== Segment start ==

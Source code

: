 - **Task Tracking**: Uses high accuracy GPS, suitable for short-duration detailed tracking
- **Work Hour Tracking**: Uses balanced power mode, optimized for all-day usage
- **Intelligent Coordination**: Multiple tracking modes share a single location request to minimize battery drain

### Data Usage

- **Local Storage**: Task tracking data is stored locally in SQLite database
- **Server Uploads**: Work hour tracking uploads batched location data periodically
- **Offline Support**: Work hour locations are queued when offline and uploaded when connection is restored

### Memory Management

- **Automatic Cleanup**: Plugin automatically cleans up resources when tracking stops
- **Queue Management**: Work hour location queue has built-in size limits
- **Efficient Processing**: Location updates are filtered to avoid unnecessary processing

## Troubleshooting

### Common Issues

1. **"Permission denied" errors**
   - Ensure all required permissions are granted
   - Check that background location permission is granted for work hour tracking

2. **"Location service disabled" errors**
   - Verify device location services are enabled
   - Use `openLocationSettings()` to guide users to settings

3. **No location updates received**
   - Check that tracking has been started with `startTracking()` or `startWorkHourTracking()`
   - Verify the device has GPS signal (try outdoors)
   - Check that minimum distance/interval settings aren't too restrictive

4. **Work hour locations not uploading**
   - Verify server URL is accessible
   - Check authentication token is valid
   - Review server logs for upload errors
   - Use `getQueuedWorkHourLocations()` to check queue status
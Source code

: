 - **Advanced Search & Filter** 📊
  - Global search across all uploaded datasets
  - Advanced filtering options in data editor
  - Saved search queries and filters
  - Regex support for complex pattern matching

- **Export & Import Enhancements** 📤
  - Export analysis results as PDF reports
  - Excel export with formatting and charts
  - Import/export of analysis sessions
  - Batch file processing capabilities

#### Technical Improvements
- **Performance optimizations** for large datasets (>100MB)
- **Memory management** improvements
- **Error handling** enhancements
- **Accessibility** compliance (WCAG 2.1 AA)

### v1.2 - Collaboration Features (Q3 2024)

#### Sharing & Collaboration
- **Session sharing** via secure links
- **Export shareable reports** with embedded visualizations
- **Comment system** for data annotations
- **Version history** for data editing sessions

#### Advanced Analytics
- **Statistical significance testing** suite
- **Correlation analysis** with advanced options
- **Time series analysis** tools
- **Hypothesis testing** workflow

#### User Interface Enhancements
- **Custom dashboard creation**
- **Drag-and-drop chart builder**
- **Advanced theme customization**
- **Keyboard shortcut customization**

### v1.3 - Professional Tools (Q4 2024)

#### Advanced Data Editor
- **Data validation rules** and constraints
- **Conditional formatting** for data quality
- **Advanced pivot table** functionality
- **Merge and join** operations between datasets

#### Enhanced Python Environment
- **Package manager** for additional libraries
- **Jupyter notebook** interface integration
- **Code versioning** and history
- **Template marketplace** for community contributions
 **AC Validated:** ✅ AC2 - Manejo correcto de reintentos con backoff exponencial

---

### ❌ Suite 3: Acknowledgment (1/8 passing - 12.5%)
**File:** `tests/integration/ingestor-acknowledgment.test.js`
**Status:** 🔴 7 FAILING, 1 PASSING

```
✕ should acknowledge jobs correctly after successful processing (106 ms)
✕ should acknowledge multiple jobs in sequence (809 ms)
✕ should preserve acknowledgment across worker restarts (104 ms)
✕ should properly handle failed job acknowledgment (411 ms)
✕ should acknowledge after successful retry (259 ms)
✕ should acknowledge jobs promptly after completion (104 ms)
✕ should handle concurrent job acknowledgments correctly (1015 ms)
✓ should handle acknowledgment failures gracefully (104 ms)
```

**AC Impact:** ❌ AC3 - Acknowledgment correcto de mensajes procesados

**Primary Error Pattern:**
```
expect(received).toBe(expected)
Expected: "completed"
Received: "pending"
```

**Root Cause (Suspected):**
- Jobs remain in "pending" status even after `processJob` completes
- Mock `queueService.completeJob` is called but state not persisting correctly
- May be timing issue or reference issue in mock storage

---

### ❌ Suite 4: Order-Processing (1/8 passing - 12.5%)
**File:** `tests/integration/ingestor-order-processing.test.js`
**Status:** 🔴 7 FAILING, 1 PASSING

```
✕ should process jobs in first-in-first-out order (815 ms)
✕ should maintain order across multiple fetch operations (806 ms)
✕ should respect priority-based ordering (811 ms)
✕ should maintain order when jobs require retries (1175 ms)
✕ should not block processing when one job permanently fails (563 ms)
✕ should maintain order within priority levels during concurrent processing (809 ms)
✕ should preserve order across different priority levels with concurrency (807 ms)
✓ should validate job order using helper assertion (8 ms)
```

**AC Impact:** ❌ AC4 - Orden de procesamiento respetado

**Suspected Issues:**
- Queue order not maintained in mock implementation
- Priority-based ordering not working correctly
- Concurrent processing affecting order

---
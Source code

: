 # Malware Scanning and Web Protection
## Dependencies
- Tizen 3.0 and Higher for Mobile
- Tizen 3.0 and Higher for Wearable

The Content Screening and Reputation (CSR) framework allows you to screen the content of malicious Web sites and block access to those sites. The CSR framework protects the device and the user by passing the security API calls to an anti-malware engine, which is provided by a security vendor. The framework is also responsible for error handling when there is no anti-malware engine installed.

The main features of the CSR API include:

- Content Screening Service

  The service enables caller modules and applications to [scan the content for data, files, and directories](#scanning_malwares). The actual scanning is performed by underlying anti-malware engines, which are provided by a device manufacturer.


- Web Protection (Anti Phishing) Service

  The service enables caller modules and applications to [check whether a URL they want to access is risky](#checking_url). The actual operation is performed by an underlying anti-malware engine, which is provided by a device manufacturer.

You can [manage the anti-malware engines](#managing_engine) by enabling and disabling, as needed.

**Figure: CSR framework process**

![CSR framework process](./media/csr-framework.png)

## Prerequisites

== Segment end ==

WHAT YOU WILL DO: Copy the records above exactly, beginning at the line that contains "- Content Screening Service" and stopping after the line that contains "The service enables caller modules and applications to [scan".

TASK SOLUTION:
- Content Screening Service

  The service enables caller modules and applications to [scan the content for data, files, and directories](#scanning_malwares). The actual scanning is performed by underlying anti-malware engines, which are provided by a device manufacturer.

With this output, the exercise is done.